**Your objective**:
Your answer is one number, how many lines in the entries include "https".

**Given data**:
=-=-=

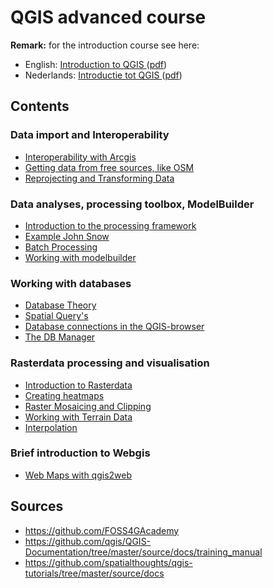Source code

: QGIS advanced course
====

**Remark:** for the introduction course see here:

- English: [Introduction to QGIS ](intro/#!index.md#English) ([pdf](intro/postgis-qgis-training.en.pdf))
- Nederlands: [Introductie tot QGIS ](intro/#!index.md#Nederlands) ([pdf](intro/postgis-qgis-training.nl.pdf))


Contents
-----

### Data import and Interoperability 
* [Interoperability with Arcgis](task/interop_arcgis.md)
* [Getting data from free sources,  like OSM](task/preparing_data.md)
* [Reprojecting and Transforming Data](task/reproject_transform.md)

### Data analyses, processing toolbox, ModelBuilder
* [Introduction to the processing framework](task/intro_processing.md)
* [Example John Snow](task/john_snow.md)
* [Batch Processing](task/batch_processing.md)
* [Working with modelbuilder](task/processing_graphical_modeler.md)

### Working with databases 
* [Database Theory](task/RDBMS.md)
* [Spatial Query's](task/spatial_queries.md)
* [Database connections in the QGIS-browser](task/db_browser.md)
* [The DB Manager](task/db_manager.md)

###  Rasterdata processing and visualisation
* [Introduction to Rasterdata](task/intro_raster.md)
* [Creating heatmaps](task/creating_heatmaps.md)
* [Raster Mosaicing and Clipping](task/raster_mosaicing_and_clipping.md)
* [Working with Terrain Data](task/working_with_terrain.md)
* [Interpolation](task/interpolation_cross.md)

###  Brief introduction to Webgis
* [Web Maps with qgis2web](task/webmaps_with_qgis2web.md)

Sources
-----
- https://github.com/FOSS4GAcademy
- https://github.com/qgis/QGIS-Documentation/tree/master/source/docs/training_manual 
- https://github.com/spatialthoughts/qgis-tutorials/tree/master/source/docs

=-=-=

**Reply**:
3